Learning D Part 1: IDE and Libraries

by Malte Skarupke

I am learning the D programming language.

I’m a C++ programmer, and like most C++ programmers I am rather annoyed with C++. It can be a pretty bad language. The problem is only that all other languages are even worse for the stuff that you’d want to use C++ for.

But D seems promising. Reading through the features of the language, you notice that it has many smart solutions for things which are cumbersome or error-prone in C++. I’ll go into benefits and problems of features one by one as I am using them. But the D overview page says under “Who D is for:”

  • Programmers who routinely use lint or similar code analysis tools to eliminate bugs before the code is even compiled.
  • People who compile with maximum warning levels turned on and who instruct the compiler to treat warnings as errors.

Which sounds like me, or at least sounds like the programmer I wish I was.

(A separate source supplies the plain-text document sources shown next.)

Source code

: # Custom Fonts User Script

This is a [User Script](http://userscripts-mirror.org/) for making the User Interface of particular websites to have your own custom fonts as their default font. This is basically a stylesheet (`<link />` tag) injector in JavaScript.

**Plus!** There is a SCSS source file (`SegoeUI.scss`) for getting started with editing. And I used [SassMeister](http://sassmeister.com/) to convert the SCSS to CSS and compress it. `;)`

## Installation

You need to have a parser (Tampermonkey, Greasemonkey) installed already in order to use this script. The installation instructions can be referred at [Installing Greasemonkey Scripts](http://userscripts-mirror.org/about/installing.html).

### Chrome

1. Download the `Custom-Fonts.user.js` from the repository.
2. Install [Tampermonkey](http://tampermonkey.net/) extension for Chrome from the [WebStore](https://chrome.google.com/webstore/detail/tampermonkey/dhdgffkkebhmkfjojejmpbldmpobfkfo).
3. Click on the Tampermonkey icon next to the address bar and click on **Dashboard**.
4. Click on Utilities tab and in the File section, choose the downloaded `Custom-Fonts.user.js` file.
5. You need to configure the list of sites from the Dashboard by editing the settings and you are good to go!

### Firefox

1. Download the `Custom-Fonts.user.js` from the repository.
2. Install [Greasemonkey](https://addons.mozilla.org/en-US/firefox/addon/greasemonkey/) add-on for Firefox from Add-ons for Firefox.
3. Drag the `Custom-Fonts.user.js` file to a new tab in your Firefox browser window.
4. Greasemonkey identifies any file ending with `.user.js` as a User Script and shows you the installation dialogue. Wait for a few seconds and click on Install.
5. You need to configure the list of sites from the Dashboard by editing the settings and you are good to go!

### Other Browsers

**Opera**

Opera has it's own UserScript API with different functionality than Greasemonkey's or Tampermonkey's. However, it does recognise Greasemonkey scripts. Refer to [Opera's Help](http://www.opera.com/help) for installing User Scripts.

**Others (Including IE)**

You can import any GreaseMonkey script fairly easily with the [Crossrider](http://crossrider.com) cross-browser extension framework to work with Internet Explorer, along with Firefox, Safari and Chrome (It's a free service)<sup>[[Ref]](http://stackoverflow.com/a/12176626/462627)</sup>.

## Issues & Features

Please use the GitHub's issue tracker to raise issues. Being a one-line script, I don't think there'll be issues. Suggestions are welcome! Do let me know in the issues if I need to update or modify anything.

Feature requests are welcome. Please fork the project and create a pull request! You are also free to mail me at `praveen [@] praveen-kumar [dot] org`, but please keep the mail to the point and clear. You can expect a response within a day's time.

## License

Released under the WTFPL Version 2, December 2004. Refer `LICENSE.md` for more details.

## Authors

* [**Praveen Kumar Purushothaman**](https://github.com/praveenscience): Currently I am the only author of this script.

But to start, you just want a simple “Hello, World” on the screen. And that already is kinda complicated in D.

The code looks simple:

import std.stdio;

void main()
  writeln("Hello World!");

The problem is running this. D is a language that had a lot of excitement behind it a couple years ago, which is now much diminished. So just finding a compiler and IDE proves difficult. I wanted to use the LLVM D compiler, but that one is broken in the current version of Ubuntu (12.04). So I use DMD instead.
Next I want an IDE. You will find many dead or dying IDE’s. Many of them haven’t been updated in years or only support the old D version 1. After trying many different programs I ended up with Code::Blocks. It doesn’t work out of the box, but at least it has support for debugging, which others don’t.
I got myself the newest “nightly” build and created a D project. By default you can’t build, because the compiler is set up incorrectly. Yay. You have to go into the advanced options and explain to Code::Blocks how to use the current version of dmd.

But after that, I finally had a “Hello, World!” on the screen.

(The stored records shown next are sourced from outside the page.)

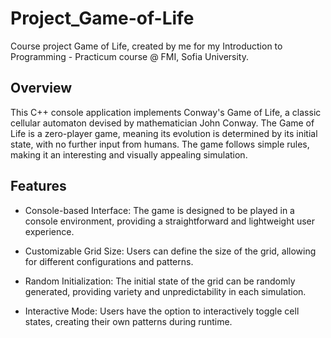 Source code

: # Project_Game-of-Life
Course project Game of Life, created by me for my Introduction to Programming - Practicum course @ FMI, Sofia University.

## Overview
This C++ console application implements Conway's Game of Life, a classic cellular automaton devised by mathematician John Conway. 
The Game of Life is a zero-player game, meaning its evolution is determined by its initial state, with no further input from humans. 
The game follows simple rules, making it an interesting and visually appealing simulation.

## Features
 - Console-based Interface: The game is designed to be played in a console environment, providing a straightforward and lightweight user experience.

 - Customizable Grid Size: Users can define the size of the grid, allowing for different configurations and patterns.

 - Random Initialization: The initial state of the grid can be randomly generated, providing variety and unpredictability in each simulation.

 - Interactive Mode: Users have the option to interactively toggle cell states, creating their own patterns during runtime.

The next thing for me was to try to create an OpenGL context. I again had the problem of finding many dead or dying libraries, until I eventually came across Derelict, which gives easy access to the SDL and OpenGL.

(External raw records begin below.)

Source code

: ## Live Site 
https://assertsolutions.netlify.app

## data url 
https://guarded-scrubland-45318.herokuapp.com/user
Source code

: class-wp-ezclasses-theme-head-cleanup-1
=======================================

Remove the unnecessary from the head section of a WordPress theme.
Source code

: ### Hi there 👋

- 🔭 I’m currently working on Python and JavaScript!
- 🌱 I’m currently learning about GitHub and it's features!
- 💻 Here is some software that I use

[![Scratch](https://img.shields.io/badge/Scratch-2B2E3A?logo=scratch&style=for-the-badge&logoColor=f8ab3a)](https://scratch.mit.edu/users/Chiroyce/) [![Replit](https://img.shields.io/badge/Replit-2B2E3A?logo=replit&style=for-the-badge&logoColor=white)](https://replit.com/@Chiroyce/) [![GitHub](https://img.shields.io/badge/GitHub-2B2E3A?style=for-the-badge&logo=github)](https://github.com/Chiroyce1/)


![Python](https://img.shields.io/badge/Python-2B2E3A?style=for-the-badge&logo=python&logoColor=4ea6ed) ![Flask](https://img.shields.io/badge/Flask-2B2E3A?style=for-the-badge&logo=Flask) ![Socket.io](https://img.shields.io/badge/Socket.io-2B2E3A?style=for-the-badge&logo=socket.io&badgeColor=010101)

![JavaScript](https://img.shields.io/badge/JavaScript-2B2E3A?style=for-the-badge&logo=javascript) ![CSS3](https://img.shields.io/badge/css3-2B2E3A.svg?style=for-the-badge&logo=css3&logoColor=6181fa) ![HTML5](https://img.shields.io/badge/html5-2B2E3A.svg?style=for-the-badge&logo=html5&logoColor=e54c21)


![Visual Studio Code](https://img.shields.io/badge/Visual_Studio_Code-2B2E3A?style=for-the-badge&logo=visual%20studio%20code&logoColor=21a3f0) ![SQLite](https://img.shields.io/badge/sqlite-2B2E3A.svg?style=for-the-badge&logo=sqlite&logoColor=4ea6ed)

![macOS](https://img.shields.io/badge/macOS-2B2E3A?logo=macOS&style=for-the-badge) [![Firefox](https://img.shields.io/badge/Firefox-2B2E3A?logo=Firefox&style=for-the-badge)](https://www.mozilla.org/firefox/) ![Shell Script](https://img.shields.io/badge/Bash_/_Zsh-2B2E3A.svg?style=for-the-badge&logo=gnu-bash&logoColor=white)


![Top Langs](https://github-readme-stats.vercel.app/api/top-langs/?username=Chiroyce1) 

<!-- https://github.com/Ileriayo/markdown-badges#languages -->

With all of that, I can finally start building a real application. So I copy+paste some code from the Internet, and I have a yellow square on the screen.

This has taken much longer than it should have, mainly because the D community seems to be in a slow decline. Next time I will actually program something useful. Then I’ll see why so few people seem to stick with D. Hopefully the problem is just that the community is too small to grow properly, and not something with the language itself.